• Work task: Only the lines from the first line of the entries through the line with "- Coding of the dynamic" belong in the answer, each restated word for word and without pictures.

= = = = = = =

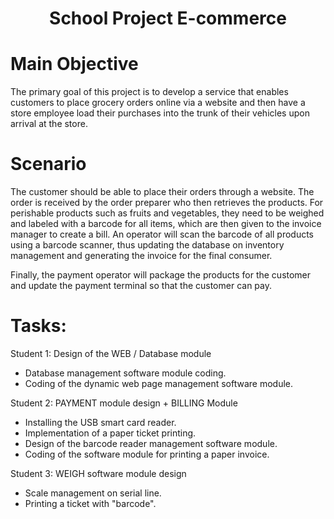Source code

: <h1 align="center">School Project E-commerce</h1>

# Main Objective
The primary goal of this project is to develop a service that enables customers to place grocery orders online via a website and then have a store employee load their purchases into the trunk of their vehicles upon arrival at the store. 

# Scenario
The customer should be able to place their orders through a website. The order is received by the order preparer who then retrieves the products. For perishable products such as fruits and vegetables, they need to be weighed and labeled with a barcode for all items, which are then given to the invoice manager to create a bill. An operator will scan the barcode of all products using a barcode scanner, thus updating the database on inventory management and generating the invoice for the final consumer.

Finally, the payment operator will package the products for the customer and update the payment terminal so that the customer can pay.

# Tasks:
Student 1: Design of the WEB / Database module
- Database management software module coding.
- Coding of the dynamic web page management software module.
    
Student 2: PAYMENT module design + BILLING Module
- Installing the USB smart card reader.
- Implementation of a paper ticket printing.
- Design of the barcode reader management software module.
- Coding of the software module for printing a paper invoice. 
              
Student 3: WEIGH software module design
- Scale management on serial line.
- Printing a ticket with "barcode".
   
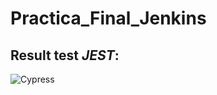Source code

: # Practica_Final_Jenkins 

<!---Start place for the badge -->
## Result test ___JEST___:
![Cypress](https://img.shields.io/badge/test-failure-red)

= = = = = = =

• Answer for this exercise:
Source code

: <h1 align="center">School Project E-commerce</h1>

# Main Objective
The primary goal of this project is to develop a service that enables customers to place grocery orders online via a website and then have a store employee load their purchases into the trunk of their vehicles upon arrival at the store. 

# Scenario
The customer should be able to place their orders through a website. The order is received by the order preparer who then retrieves the products. For perishable products such as fruits and vegetables, they need to be weighed and labeled with a barcode for all items, which are then given to the invoice manager to create a bill. An operator will scan the barcode of all products using a barcode scanner, thus updating the database on inventory management and generating the invoice for the final consumer.

Finally, the payment operator will package the products for the customer and update the payment terminal so that the customer can pay.

# Tasks:
Student 1: Design of the WEB / Database module
- Database management software module coding.
- Coding of the dynamic web page management software module.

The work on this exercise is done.